The art form impressed her. When she and her boyfriend broke up, it was like a catalyst that motivates her to explore her hidden talent in stand-up comedy.

"I wanted to break up with the old me and stand-up came to my mind," she says.

Her first English stand-up show at the Shanghai's Kungfu Komedy Club failed to make the grade.

"As the only female comedian, it lasted five minutes with most of the audience being male and foreign.
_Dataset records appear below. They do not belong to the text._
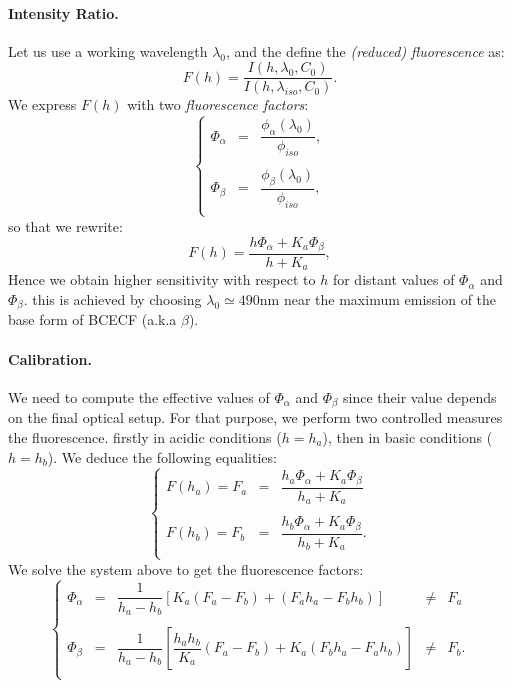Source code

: \documentclass[12pt]{article}
\begin{document}
\paragraph{Intensity Ratio.}
\noindent Let us use a working wavelength $\lambda_0$, and the define the \textit{(reduced) fluorescence} as:
\begin{equation}
	F(h) = \dfrac{I(h,\lambda_0,C_0)}{I(h,\lambda_{iso},C_0)}.
\end{equation}
We express $F(h)$ with   two   \textit{fluorescence factors}:
\begin{equation}
\left\lbrace
\begin{array}{rcl}
	\Phi_\alpha & = &  \dfrac{\phi_\alpha(\lambda_0)}{\phi_{iso}},\\
	\\
	\Phi_\beta  & = &  \dfrac{\phi_\beta(\lambda_0)}{\phi_{iso}},\\
\end{array}
\right.
\end{equation}
so that we rewrite:
\begin{equation}
\label{eq:F}
	F(h) = \dfrac{h\Phi_\alpha + K_a\Phi_\beta}{h+K_a},
\end{equation}
Hence we obtain higher sensitivity with respect to $h$ for distant values of $\Phi_\alpha$ and $\Phi_\beta$.
this is achieved by choosing $\lambda_0\simeq 490 \mathrm{nm}$ near the maximum emission
of the base form of BCECF (a.k.a $\beta$).

\paragraph{Calibration.}
\noindent We need to compute the effective values of $\Phi_\alpha$ and $\Phi_\beta$ since their value
depends on the final optical setup. For that purpose, we perform two controlled measures the fluorescence.
firstly in acidic conditions ($h=h_a$), then in basic conditions ($h=h_b$).
We deduce the following equalities: 
\begin{equation}
\left\lbrace
	\begin{array}{rcl}
	F(h_a) = F_a & = & \dfrac{h_a\Phi_\alpha + K_a\Phi_\beta}{h_a+K_a}\\
	\\
	F(h_b) = F_b & = & \dfrac{h_b\Phi_\alpha + K_a\Phi_\beta}{h_b+K_a}.\\
	\end{array}
\right.
\end{equation}
We solve the system above to get the fluorescence factors:
\begin{equation}
\left\lbrace
\begin{array}{rclcl}
	\Phi_\alpha & = & \dfrac{1}{h_a-h_b}\left[ K_a(F_a-F_b) + (F_ah_a-F_bh_b)\right] & \not= & F_a \\
	\\
	\Phi_\beta & = & \dfrac{1}{h_a-h_b}\left[ \dfrac{h_ah_b}{K_a} (F_a-F_b) + K_a(F_bh_a-F_ah_b)\right]  & \not= & F_b.\\
\end{array}
\right.
\end{equation}
\end{document}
In the first four minutes there was no laugh," Yang remembers.

But the club's owner, Andy Curtain, who is an Australian comedian, encouraged her to come back onstage, believing in her talent.
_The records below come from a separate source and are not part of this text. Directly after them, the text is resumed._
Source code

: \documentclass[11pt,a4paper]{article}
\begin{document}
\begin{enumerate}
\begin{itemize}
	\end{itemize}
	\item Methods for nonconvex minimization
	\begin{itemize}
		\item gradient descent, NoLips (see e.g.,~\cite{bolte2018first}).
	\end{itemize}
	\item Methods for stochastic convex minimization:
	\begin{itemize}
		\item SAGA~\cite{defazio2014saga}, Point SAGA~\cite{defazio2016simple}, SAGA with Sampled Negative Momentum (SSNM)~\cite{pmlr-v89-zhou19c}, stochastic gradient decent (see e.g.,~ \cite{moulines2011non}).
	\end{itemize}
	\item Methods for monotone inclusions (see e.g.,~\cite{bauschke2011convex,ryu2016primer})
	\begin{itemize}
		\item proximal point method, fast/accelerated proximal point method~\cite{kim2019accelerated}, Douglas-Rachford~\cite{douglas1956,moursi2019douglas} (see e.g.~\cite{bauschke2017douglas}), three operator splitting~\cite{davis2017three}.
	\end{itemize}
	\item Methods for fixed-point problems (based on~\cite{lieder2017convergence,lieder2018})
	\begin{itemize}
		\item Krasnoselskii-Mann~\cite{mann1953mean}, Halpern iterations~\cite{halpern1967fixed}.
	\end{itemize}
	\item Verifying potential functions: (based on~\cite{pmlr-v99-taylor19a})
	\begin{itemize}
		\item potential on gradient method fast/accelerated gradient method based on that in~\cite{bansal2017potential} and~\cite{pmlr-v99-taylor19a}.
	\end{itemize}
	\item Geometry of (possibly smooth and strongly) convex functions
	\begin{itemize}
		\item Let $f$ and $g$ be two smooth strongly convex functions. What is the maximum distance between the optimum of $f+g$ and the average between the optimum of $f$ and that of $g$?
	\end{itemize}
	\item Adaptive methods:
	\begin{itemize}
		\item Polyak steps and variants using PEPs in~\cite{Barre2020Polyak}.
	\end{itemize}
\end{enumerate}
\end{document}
"It is really important for comedians, especially female, to have someone to encourage them when they first enter the industry," she says, adding that although new comedians come every week, women are easier to drop.

Since then, she has been frequently showing up in nightclubs and bars, but didn't tell her parents what she was up to.

At the beginning, they were worried, "but now they support me. They have inspired more than half of my jokes", Yang says.

But they still think it is not a good career for a woman and may scare men away, because the traditional path expected to be taken by most Chinese women in their 30s is to find a husband and start a family.

But for Yang, "a man who really appreciates me will understand my career, which makes me shine".

Dating back to the 1800s, stand-up comedy has been a popular art form in Europe and North America. Still a new thing in China, open mic nights first emerged in big cities, like Beijing and Shanghai, in 2009.

The successful stand-up comedy shows, such as 80's Talk Show and Rock and Roast, have seen comic style grow roots in China, attracting many young fans. The performance by humorist Joe Wong, born in Jilin province, at the Radio and Television Correspondents' Association Dinner in Washington, has inspired Chinese comedians to bring Chinese humor into the American-style art form.

As a bilingual comedian, Yang gradually gets her own observation and understanding about the difference between English and Chinese stand-up comedies.

"For English and Chinese, it is similar in the topics, such as difference between men and women, conflicts between old generation and young, and regional differences," Yang says.

However, the cultures behind is different, she adds.

One example she explains about the difference is her routine about "ironman". Her joke goes like, "If China stopped exporting iron, there will not be Ironman, there will only be man." It works for English speakers, but not for a Chinese audience, according to Yang.

British online newspaper The Independent described her performance as "there's an international quality to her comedy, coupled with levels of calm and confidence that belie her youth".

For Yang, comedy comes first. In her future plan, she wants to quit her sales director job and focus on her comedian career.